> _Instructions to follow_
Quote the entries below from the line with "INFO: COP, ADOP/A, WH 3, OC 6, BELL S/C" through the line with "Background Use Only", both ends included, and only those lines.

:: Entries provided ::

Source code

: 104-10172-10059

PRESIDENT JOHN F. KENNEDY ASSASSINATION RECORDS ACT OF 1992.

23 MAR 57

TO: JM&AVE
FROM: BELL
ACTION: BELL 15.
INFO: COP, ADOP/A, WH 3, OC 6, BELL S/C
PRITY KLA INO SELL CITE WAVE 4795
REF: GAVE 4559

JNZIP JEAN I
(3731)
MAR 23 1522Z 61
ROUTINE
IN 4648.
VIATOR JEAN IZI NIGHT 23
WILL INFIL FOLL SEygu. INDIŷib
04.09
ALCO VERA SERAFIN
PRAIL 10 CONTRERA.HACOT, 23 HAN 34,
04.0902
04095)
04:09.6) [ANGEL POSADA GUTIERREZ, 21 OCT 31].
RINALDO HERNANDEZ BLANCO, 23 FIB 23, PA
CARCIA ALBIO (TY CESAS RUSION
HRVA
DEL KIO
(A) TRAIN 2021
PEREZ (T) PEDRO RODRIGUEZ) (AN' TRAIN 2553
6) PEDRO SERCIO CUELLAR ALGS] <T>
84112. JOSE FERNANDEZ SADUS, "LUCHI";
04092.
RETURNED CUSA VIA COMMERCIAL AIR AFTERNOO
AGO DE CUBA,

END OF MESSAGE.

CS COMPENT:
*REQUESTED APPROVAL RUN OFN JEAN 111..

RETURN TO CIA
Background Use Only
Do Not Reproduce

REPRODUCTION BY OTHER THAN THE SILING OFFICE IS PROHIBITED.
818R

:::

> _Solution for this exercise_
INFO: COP, ADOP/A, WH 3, OC 6, BELL S/C
PRITY KLA INO SELL CITE WAVE 4795
REF: GAVE 4559

JNZIP JEAN I
(3731)
MAR 23 1522Z 61
ROUTINE
IN 4648.
VIATOR JEAN IZI NIGHT 23
WILL INFIL FOLL SEygu. INDIŷib
04.09
ALCO VERA SERAFIN
PRAIL 10 CONTRERA.HACOT, 23 HAN 34,
04.0902
04095)
04:09.6) [ANGEL POSADA GUTIERREZ, 21 OCT 31].
RINALDO HERNANDEZ BLANCO, 23 FIB 23, PA
CARCIA ALBIO (TY CESAS RUSION
HRVA
DEL KIO
(A) TRAIN 2021
PEREZ (T) PEDRO RODRIGUEZ) (AN' TRAIN 2553
6) PEDRO SERCIO CUELLAR ALGS] <T>
84112. JOSE FERNANDEZ SADUS, "LUCHI";
04092.
RETURNED CUSA VIA COMMERCIAL AIR AFTERNOO
AGO DE CUBA,

END OF MESSAGE.

CS COMPENT:
*REQUESTED APPROVAL RUN OFN JEAN 111..

RETURN TO CIA
Background Use Only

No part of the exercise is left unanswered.